From: Juan Sequeda <juanfederico@gmail.com>
Date: Thu, 25 Aug 2011 13:39:46 -0500
To: Richard Cyganiak <richard@cyganiak.de>
Cc: "public-rdb2rdf-wg@w3.org" <public-rdb2rdf-wg@w3.org>
Message-Id: <F50315D7-7225-4BCD-AE69-32A901DD3179@gmail.com>
On Aug 25, 2011, at 1:24 PM, Richard Cyganiak <richard@cyganiak.de> wrote:

> On 25 Aug 2011, at 18:26, Juan Sequeda wrote:
>> On a side note, I believe that the DM must be usable. And it's going to be the solution for db users to generate RDF from their RDB in the quickest fashion.  They won't want to learn a mapping language, they want something automatic.
> 
> This is true for *some* users.

The future will tell us :)

> 
>> DM + SQL views has the same expresivity as R2RML (well almost) At the end of the automatic process, it's a simple string substitution from automatic generated IRIs to well known IRIs.
> 
> If you care about your instance identifiers then you'll have to translate from blank nodes to IRIs too (views don't have PKs).
> 

True

>> I've always been for having the many-to-many case. I believe that implementers will have the W3C DM standard and then and extension where many-to-many will be considered and the user can choose which tables/views to direct map. 
> 
> The thing is, adding many-to-many outside of the standard is easy because you just add some additional triples. You don't need to remove any triples. It doesn't introduce an exception.

I agree
> 
> Not so with the FK triples as currently proposed.

Yes so lets find a solution for ISSUE-65. Seems like we are almost there. 
> 
>> Having said that, I guess you agree with the proposal of generating two different IRIs for literal and reference properties which will allow to address ISSUE-65. 
>> 
>> Question is: how do we create those IRIs:
>> 
>> Literal: <Table#Lattr>
>> Reference: <Table#Rattr>
> 
> Perhaps:
> 
> Literal: <Table#attr>
> Reference: <Table#ref.attr>
> 
> and add the dot “.” to the list of characters that must be percent-encoded if they occur in column names. (Or say that “ref.” at the beginning of a column name must be turned into “ref%2E”, so you'd get “ref.ref%2Efoo” when you have an FK over column “ref.foo”.)
> 
> Advantage: the more common case (literal triples) remains simpler.

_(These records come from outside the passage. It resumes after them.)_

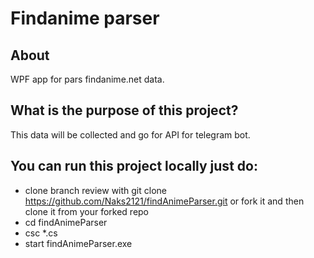 # Findanime parser

## About
WPF app for pars findanime.net data.

## What is the purpose of this project?

This data will be collected and go for API for telegram bot.

## You can run this project locally just do:

* clone branch review with git clone https://github.com/Naks2121/findAnimeParser.git or fork it and then clone it from your forked repo
* cd findAnimeParser
* csc *.cs
* start findAnimeParser.exe
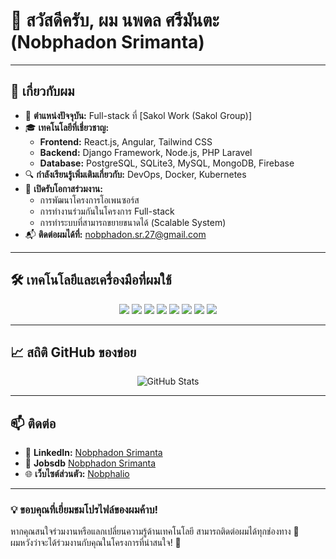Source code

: # 👋 สวัสดีครับ, ผม นพดล ศรีมันตะ (Nobphadon Srimanta)
---

## 🚀 **เกี่ยวกับผม**
- 🎯 **ตำแหน่งปัจจุบัน:** Full-stack ที่ [Sakol Work (Sakol Group)]  
- 🎓 **เทคโนโลยีที่เชี่ยวชาญ:**  
  - **Frontend:** React.js, Angular, Tailwind CSS  
  - **Backend:** Django Framework, Node.js, PHP Laravel  
  - **Database:** PostgreSQL, SQLite3, MySQL, MongoDB, Firebase  
- 🔍 **กำลังเรียนรู้เพิ่มเติมเกี่ยวกับ:** DevOps, Docker, Kubernetes  
- 🤝 **เปิดรับโอกาสร่วมงาน:**  
  - การพัฒนาโครงการโอเพนซอร์ส  
  - การทำงานร่วมกันในโครงการ Full-stack  
  - การทำระบบที่สามารถขยายขนาดได้ (Scalable System)  
- 📬 **ติดต่อผมได้ที่:** [nobphadon.sr.27@gmail.com](mailto:nobphadon.sr.27@gmail.com)  

---

## 🛠️ **เทคโนโลยีและเครื่องมือที่ผมใช้**
<p align="center">
  <img src="https://img.shields.io/badge/Python-3776AB?style=for-the-badge&logo=python&logoColor=white" />
  <img src="https://img.shields.io/badge/JavaScript-F7DF1E?style=for-the-badge&logo=javascript&logoColor=black" />
  <img src="https://img.shields.io/badge/React-20232A?style=for-the-badge&logo=react&logoColor=61DAFB" />
  <img src="https://img.shields.io/badge/Node.js-43853D?style=for-the-badge&logo=node.js&logoColor=white" />
  <img src="https://img.shields.io/badge/Laravel-FF2D20?style=for-the-badge&logo=laravel&logoColor=white" />
  <img src="https://img.shields.io/badge/PostgreSQL-316192?style=for-the-badge&logo=postgresql&logoColor=white" />
  <img src="https://img.shields.io/badge/Git-F05032?style=for-the-badge&logo=git&logoColor=white" />
  <img src="https://img.shields.io/badge/VS%20Code-007ACC?style=for-the-badge&logo=visual-studio-code&logoColor=white" />
</p>

---

## 📈 **สถิติ GitHub ของข่อย**
<p align="center">
  <img src="https://github-readme-stats.vercel.app/api?username=NobphadonSR&show_icons=true&theme=radical" alt="GitHub Stats">
</p>

---

## 📫 **ติดต่อ**
- 💼 **LinkedIn:** [Nobphadon Srimanta](https://www.linkedin.com/in/nobphadon-srimanta-9a1959342/)
- 💼 **Jobsdb** [Nobphadon Srimanta](https://th.jobsdb.com/th/profile/nobphadon-srimanta-lGsqDRgsd5)
- 🌐 **เว็บไซต์ส่วนตัว:** [Nobphalio](https://nobphalio.vercel.app/)

---

### 💡 **ขอบคุณที่เยี่ยมชมโปรไฟล์ของผมค้าบ!**
หากคุณสนใจร่วมงานหรือแลกเปลี่ยนความรู้ด้านเทคโนโลยี สามารถติดต่อผมได้ทุกช่องทาง 📩  
ผมหวังว่าจะได้ร่วมงานกับคุณในโครงการที่น่าสนใจ! 🚀  
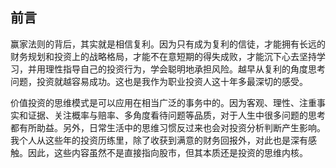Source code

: ## 前言

赢家法则的背后，其实就是相信复利。因为只有成为复利的信徒，才能拥有长远的财务规划和投资上的战略格局，才能不在意短期的得失成败，才能沉下心去坚持学习，并用理性指导自己的投资行为，学会聪明地承担风险。越早从复利的角度思考问题，投资就越容易成功。这也是我作为职业投资人这十年多最深切的感受。

价值投资的思维模式是可以应用在相当广泛的事务中的。因为客观、理性、注重事实和证据、关注概率与赔率、多角度看待问题等品质，对于人生中很多问题的思考都有所助益。另外，日常生活中的思维习惯反过来也会对投资分析判断产生影响。我个人从这些年的投资历练里，除了收获到满意的财务回报外，对此也是深有感触。因此，这些内容虽然不是直接指向股市，但其本质还是投资的思维内核。
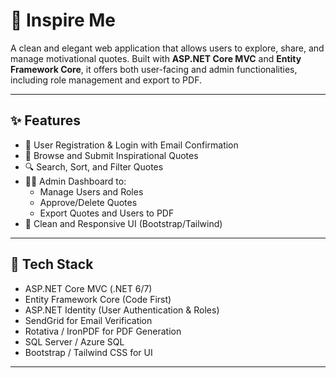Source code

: # 🌟 Inspire Me

A clean and elegant web application that allows users to explore, share, and manage motivational quotes. Built with **ASP.NET Core MVC** and **Entity Framework Core**, it offers both user-facing and admin functionalities, including role management and export to PDF.

---

## ✨ Features

- 🔐 User Registration & Login with Email Confirmation
- 🧾 Browse and Submit Inspirational Quotes
- 🔍 Search, Sort, and Filter Quotes
- 🧑‍💼 Admin Dashboard to:
  - Manage Users and Roles
  - Approve/Delete Quotes
  - Export Quotes and Users to PDF
- 📄 Clean and Responsive UI (Bootstrap/Tailwind)

---

## 🧰 Tech Stack

- ASP.NET Core MVC (.NET 6/7)
- Entity Framework Core (Code First)
- ASP.NET Identity (User Authentication & Roles)
- SendGrid for Email Verification
- Rotativa / IronPDF for PDF Generation
- SQL Server / Azure SQL
- Bootstrap / Tailwind CSS for UI

---
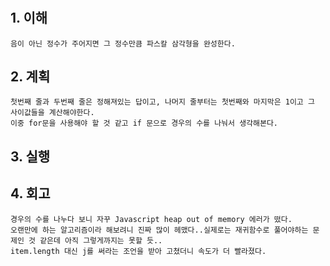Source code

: # <Pascals Triangle>

## 1. 이해

    음이 아닌 정수가 주어지면 그 정수만큼 파스칼 삼각형을 완성한다.

## 2. 계획

    첫번째 줄과 두번째 줄은 정해져있는 답이고, 나머지 줄부터는 첫번째와 마지막은 1이고 그 사이값들을 계산해야한다.
    이중 for문을 사용해야 할 것 같고 if 문으로 경우의 수를 나눠서 생각해본다.

## 3. 실행

## 4. 회고

    경우의 수를 나누다 보니 자꾸 Javascript heap out of memory 에러가 떴다.
    오랜만에 하는 알고리즘이라 해보려니 진짜 많이 헤맸다..실제로는 재귀함수로 풀어야하는 문제인 것 같은데 아직 그렇게까지는 못할 듯..
    item.length 대신 j를 써라는 조언을 받아 고쳤더니 속도가 더 빨라졌다.
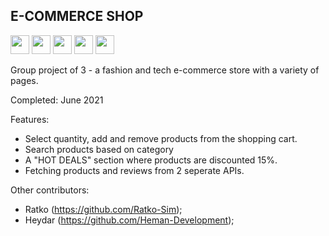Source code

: 
<h2>E-COMMERCE SHOP</h2>

<img src="https://img.shields.io/badge/Sass-333333?style=flat&logo=sass&logoColor=CC6699" height="30" />  <img src="https://img.shields.io/badge/-React-333333?style=flat&logo=react" height="30" />  <img src="https://img.shields.io/badge/-redux-333333?style=flat&logo=redux" height="30" /> <img src="https://img.shields.io/badge/-npm-333333?style=flat&logo=npm" height="30" />  <img src="https://img.shields.io/badge/-API-333333?style=flat&logo=API" height="30" />  

Group project of 3 - a fashion and tech e-commerce store with a variety of pages.

Completed: June 2021 

Features: 
- Select quantity, add and remove products from the shopping cart. 
- Search products based on category 
- A "HOT DEALS" section where products are discounted 15%. 
- Fetching products and reviews from 2 seperate APIs. 

Other contributors: 
- Ratko (https://github.com/Ratko-Sim);
- Heydar (https://github.com/Heman-Development);


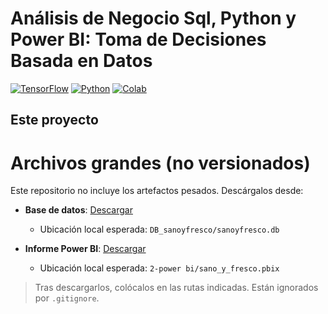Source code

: # Análisis de Negocio Sql, Python y Power BI: Toma de Decisiones Basada en Datos<br>
[![TensorFlow](https://img.shields.io/badge/TensorFlow-2.x-orange?logo=tensorflow)](https://www.tensorflow.org/)
[![Python](https://img.shields.io/badge/Python-3.7%2B-blue?logo=python)](https://www.python.org/)
[![Colab](https://colab.research.google.com/assets/colab-badge.svg)](https://colab.research.google.com/github/tu_usuario/tu_repositorio/blob/main/RedNeuronalBasicaConCapasOcultas.ipynb)

## Este proyecto 

# Archivos grandes (no versionados)

Este repositorio no incluye los artefactos pesados. Descárgalos desde:

- **Base de datos**: [Descargar](https://drive.google.com/file/d/1ZiEv-tG7UwDWdPul-Ang7vbPx0s3CgAo/view?usp=sharing)
  - Ubicación local esperada: `DB_sanoyfresco/sanoyfresco.db`

- **Informe Power BI**: [Descargar](https://drive.google.com/file/d/1rcfKEG6V320r8f68jGzBgI3G66zw9o-V/view?usp=sharing)
  - Ubicación local esperada: `2-power bi/sano_y_fresco.pbix`

> Tras descargarlos, colócalos en las rutas indicadas. Están ignorados por `.gitignore`.
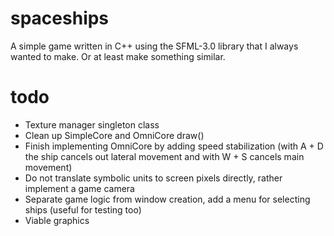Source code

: # spaceships
A simple game written in C++ using the SFML-3.0 library that I always wanted to make. Or at least make something similar.
# todo
- Texture manager singleton class
- Clean up SimpleCore and OmniCore draw()
- Finish implementing OmniCore by adding speed stabilization (with A + D the ship cancels out lateral movement and with W + S cancels main movement)
- Do not translate symbolic units to screen pixels directly, rather implement a game camera
- Separate game logic from window creation, add a menu for selecting ships (useful for testing too)
- Viable graphics
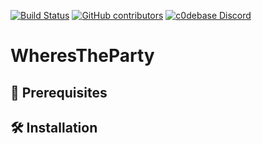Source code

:[![Build Status](https://travis-ci.org/Biospheere/spoticord.svg?branch=master)](https://travis-ci.org/Biospheere/spoticord)
[![GitHub contributors](https://img.shields.io/github/contributors/biospheere/spoticord.svg)](https://github.com/Biospheere/spoticord/graphs/contributors/)
[![c0debase Discord](https://discordapp.com/api/guilds/361448651748540426/embed.png)](https://discord.gg/BDwBeZ3)

# WheresTheParty

## 🔰 Prerequisites

## 🛠 Installation

 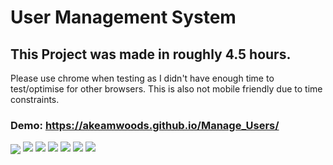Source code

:# User Management System
## This Project was made in roughly 4.5 hours.
Please use chrome when testing as I didn't have enough time to test/optimise for other browsers. This is also not mobile friendly due to time constraints.

### Demo: https://akeamwoods.github.io/Manage_Users/

<img align="center" src="https://i.imgur.com/dJRQZOp.png" />
<img src="https://i.imgur.com/Ahf38x6.png" />
<img src="https://i.imgur.com/hCS4s91.png" />
<img src="https://i.imgur.com/BQlWQ2v.png" />
<img src="https://i.imgur.com/22qcv9Z.png" />
<img src="https://i.imgur.com/5Lxp0Vy.png" />
<img src="https://i.imgur.com/nky7BXs.png" />
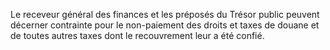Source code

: Le receveur général des finances et les préposés du
Trésor public peuvent décerner contrainte pour le non-paiement des
droits et taxes de douane et de toutes autres taxes dont le recouvrement
leur a été confié.
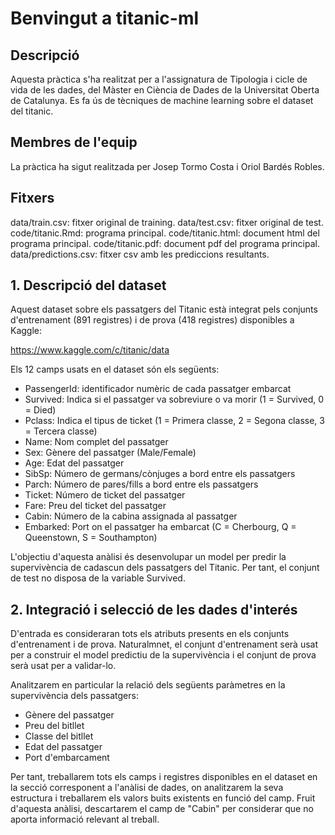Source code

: # Benvingut a titanic-ml

## Descripció
Aquesta pràctica s'ha realitzat per a l'assignatura de Tipologia i cicle de vida de les dades, del Màster en Ciència de Dades de la Universitat Oberta de Catalunya. Es fa ús de tècniques de machine learning sobre el dataset del titanic.

## Membres de l'equip
La pràctica ha sigut realitzada per Josep Tormo Costa i Oriol Bardés Robles.

## Fitxers
data/train.csv: fitxer original de training.
data/test.csv: fitxer original de test.
code/titanic.Rmd: programa principal. 
code/titanic.html: document html del programa principal.
code/titanic.pdf: document pdf del programa principal.
data/predictions.csv: fitxer csv amb les prediccions resultants.

## 1. Descripció del dataset

Aquest dataset sobre els passatgers del Titanic està integrat pels conjunts d'entrenament (891 registres) i de prova (418 registres) disponibles a Kaggle:

https://www.kaggle.com/c/titanic/data

Els 12 camps usats en el dataset són els següents: 

* PassengerId: identificador numèric de cada passatger embarcat
* Survived: Indica si el passatger va sobreviure o va morir (1 = Survived, 0 = Died)
* Pclass: Indica el tipus de ticket (1 = Primera classe, 2 = Segona classe, 3 = Tercera classe)
* Name: Nom complet del passatger
* Sex: Gènere del passatger (Male/Female)
* Age: Edat del passatger
* SibSp: Número de germans/cònjuges a bord entre els passatgers
* Parch: Número de pares/fills a bord entre els passatgers
* Ticket: Número de ticket del  passatger
* Fare: Preu del ticket del passatger
* Cabin: Número de la cabina assignada al passatger
* Embarked: Port on el passatger ha embarcat (C = Cherbourg, Q = Queenstown, S = Southampton)

L'objectiu d'aquesta anàlisi és desenvolupar un model per predir la supervivència de cadascun dels passatgers del Titanic.
Per tant, el conjunt de test no disposa de la variable Survived.

## 2. Integració i selecció de les dades d'interés

D'entrada es consideraran tots els atributs presents en els conjunts d'entrenament i de prova. Naturalmnet, el conjunt d'entrenament serà usat per a construir el model predictiu 
de la supervivència i el conjunt de prova serà usat per a validar-lo.

Analitzarem en particular la relació dels següents paràmetres en la supervivència dels passatgers:

* Gènere del passatger
* Preu del bitllet
* Classe del bitllet
* Edat del passatger
* Port d'embarcament

Per tant, treballarem tots els camps i registres disponibles en el dataset en la secció corresponent a l'anàlisi de dades, on analitzarem la seva estructura i treballarem 
els valors buits existents en funció del camp. Fruit d'aquesta anàlisi, descartarem el camp de "Cabin" per considerar que no aporta informació relevant al treball. 
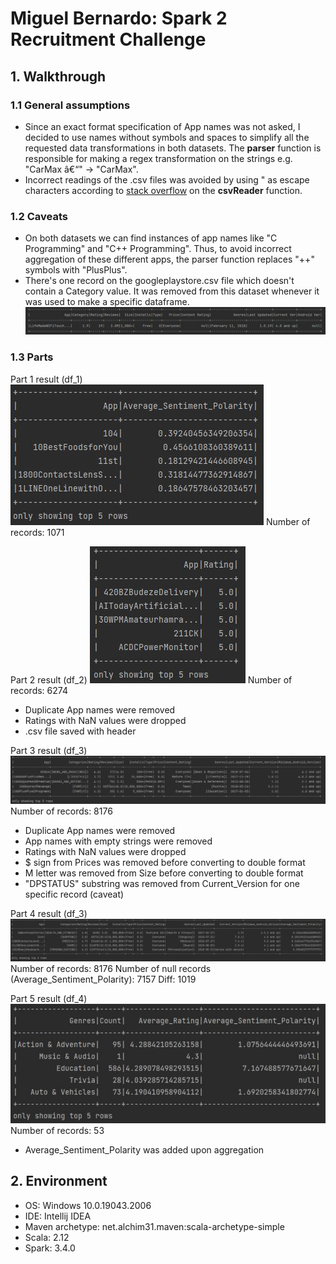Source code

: # Miguel Bernardo: Spark 2 Recruitment Challenge
## 1. Walkthrough
### 1.1 General assumptions
- Since an exact format specification of App names was not asked, I decided to use names without symbols and spaces to simplify all the requested data transformations in both datasets. The **parser** function is responsible for making a regex transformation on the strings e.g. "CarMax â€“" &rarr; "CarMax".
- Incorrect readings of the .csv files was avoided by using " as escape characters according to [stack overflow](https://stackoverflow.com/questions/40413526/reading-csv-files-with-quoted-fields-containing-embedded-commas) on the **csvReader** function.
### 1.2 Caveats
- On both datasets we can find instances of app names like "C Programming" and "C++ Programming". Thus, to avoid incorrect aggregation of these different apps, the parser function replaces "++" symbols with "PlusPlus".
- There's one record on the googleplaystore.csv file which doesn't contain a Category value. It was removed from this dataset whenever it was used to make a specific dataframe.
![d566c1ece1db6182d477f75d086c2501.png](/_resources/d566c1ece1db6182d477f75d086c2501.png)
### 1.3 Parts
Part 1 result (df_1)
![ffcd155e416082bbad8f1b276cb1374a.png](/_resources/ffcd155e416082bbad8f1b276cb1374a.png)
Number of records: 1071

Part 2 result (df_2)
![96b97de45e49f578ebc791a55cc137c2.png](/_resources/96b97de45e49f578ebc791a55cc137c2.png)
Number of records: 6274
- Duplicate App names were removed
- Ratings with NaN values were dropped 
- .csv file saved with header

Part 3 result (df_3)
![3cfc908670c6512b168109d4c23a7c23.png](/_resources/3cfc908670c6512b168109d4c23a7c23.png)
Number of records: 8176
- Duplicate App names were removed
- App names with empty strings were removed
- Ratings with NaN values were dropped 
- $ sign from Prices was removed before converting to double format
- M letter was removed from Size before converting to double format
- "DPSTATUS" substring was removed from Current_Version for one specific record (caveat)

Part 4 result (df_3)
![4837d7c30b12be3450b66f9474b6a732.png](/_resources/4837d7c30b12be3450b66f9474b6a732.png)
Number of records: 8176
Number of null records (Average_Sentiment_Polarity): 7157
Diff: 1019

Part 5 result (df_4)
![d756412c1d1018fca6a73da0cb3e69b4.png](/_resources/d756412c1d1018fca6a73da0cb3e69b4.png)
Number of records: 53
- Average_Sentiment_Polarity was added upon aggregation

## 2. Environment
- OS: Windows 10.0.19043.2006
- IDE: Intellij IDEA 
- Maven archetype: net.alchim31.maven:scala-archetype-simple
- Scala: 2.12
- Spark: 3.4.0
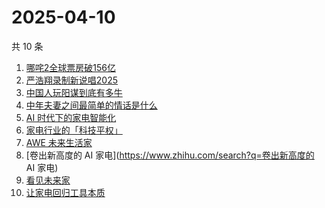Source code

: # 2025-04-10

共 10 条

<!-- BEGIN ZHIHUSEARCH -->
<!-- 最后更新时间 Thu Apr 10 2025 14:22:04 GMT+0800 (China Standard Time) -->
1. [哪咤2全球票房破156亿](https://www.zhihu.com/search?q=哪咤2全球票房破156亿)
1. [严浩翔录制新说唱2025](https://www.zhihu.com/search?q=严浩翔录制新说唱2025)
1. [中国人玩阳谋到底有多牛](https://www.zhihu.com/search?q=中国人玩阳谋到底有多牛)
1. [中年夫妻之间最简单的情话是什么](https://www.zhihu.com/search?q=中年夫妻之间最简单的情话是什么)
1. [AI 时代下的家电智能化](https://www.zhihu.com/search?q=AI 时代下的家电智能化)
1. [家电行业的「科技平权」](https://www.zhihu.com/search?q=家电行业的「科技平权」)
1. [AWE 未来生活家](https://www.zhihu.com/search?q=AWE 未来生活家)
1. [卷出新高度的 AI 家电](https://www.zhihu.com/search?q=卷出新高度的 AI 家电)
1. [看见未来家](https://www.zhihu.com/search?q=看见未来家)
1. [让家电回归工具本质](https://www.zhihu.com/search?q=让家电回归工具本质)
<!-- END ZHIHUSEARCH -->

I find this fairly intuitive *and* Eric can use prefixes. people:NAME vs people:ref.ADDRESS makes a certain amount of sense. (Again, ref.ADDRESS could be xxx.ADDRESS or fk.ADDRESS or join.ADDRESS or whatever works for the rest of the WG.)

Fine by me. 

Eric, comments?

> 
> Best,
> Richard
> 
> 
> 
> 
>> 
>> Is that enough? Are people happy with it?
>> 
>> Juan Sequeda
>> www.juansequeda.com
>> 
>> On Aug 25, 2011, at 7:28 AM, Richard Cyganiak <richard@cyganiak.de> wrote:
>> 
>>> On 23 Aug 2011, at 23:53, Juan Sequeda wrote:
>>>> HOWEVER, honestly, this in a way can be seen as a hack.
>>> 
>>> I wouldn't call it a hack. The two properties -- one based on a column, one based on a foreign key -- are two different things, so it's reasonable to model them as two different IRIs.
>>> 
>>> Quoting AWWW:
>>> [[
>>> Constraint: Assign distinct URIs to distinct resources.
>>> ]]
>>> http://www.w3.org/TR/webarch/#id-resources
>>> 
>>>> We would be
>>>> sticking the semantics inside the IRI which is really weird.
>>>> Nevertheless, it works.
>>> 
>>> No, we wouldn't be sticking the semantics inside the IRI. We would just give two different names to two different things.
>>> 
>>>> I would still like to hear more use-cases and motivations to why we
>>>> should generate a literal triple for foreign key columns. From Souri's
>>>> initial email, I have:
>>>> 
>>>> - Uniformity: For multi-column foreign keys we are already creating
>>>> literal triples, so why not keep it uniform and do it for unary-column
>>>> foreign keys.
>>> 
>>> The case for Uniformity is stronger than that: All columns, always, are mapped in the same predictable way; with the single exception of unary foreign keys.
>>> 
>>>> - Performances: introduces need for unnecessary join with the parent
>>>> table to retrieve the value of the foreign key column.
>>> 
>>> I agree that performance shouldn't be a big deal. It's easy enough to recognize the case where a join is used to retrieve the ID, and optimize the join away.
>>> 
>>> Other reasons against having the exception:
>>> 
>>> 1. See above -- different things should have different IRIs. A single-column FK is not the same as a column.
>>> 
>>> 2. Some DB schemas don't contain explicit FKs. In this case, one has to do joins using the DM like this:
>>> 
>>> SELECT ?name ?city WHERE {
>>>  ?person <PERSON#NAME> ?name .
>>>  ?person <PERSON#ADDRESS> ?aid .
>>>  ?address <ADDRESS#CITYNAME> ?city .
>>>  ?address <ADDRESS#ID> ?aid .
>>> }
>>> 
>>> And this, while requiring one extra triple pattern, is actually the direct translation of how one does joins in SQL: by requiring that a referenced PK value is the same. So why does the DM stop me from using that approach if an FK happens to be declared?
>>> 
>>> 3. Adding an FK to a DB schema doesn't break SQL queries, so it shouldn't break SPARQL queries either.
>>> 
>>> 4. You decided not to handle many-to-many relationships in the DM. The arguments were that the DM should be kept predictable and super-simple, and there shouldn't be any exceptions in the DM. The counter-argument that this reduces the usability of the DM was rejected as irrelevant – the DM isn't supposed to be usable, because it's not used directly. So why are you now insisting on an exception that makes the DM less predictable, only on a usability argument? And on a trivial usability argument – it just means adding more namespaces if one wants to do everything with namespaces?
>>> 
>>> Best,
>>> Richard
>> 
>
Received on Thursday, 25 August 2011 18:40:23 UTC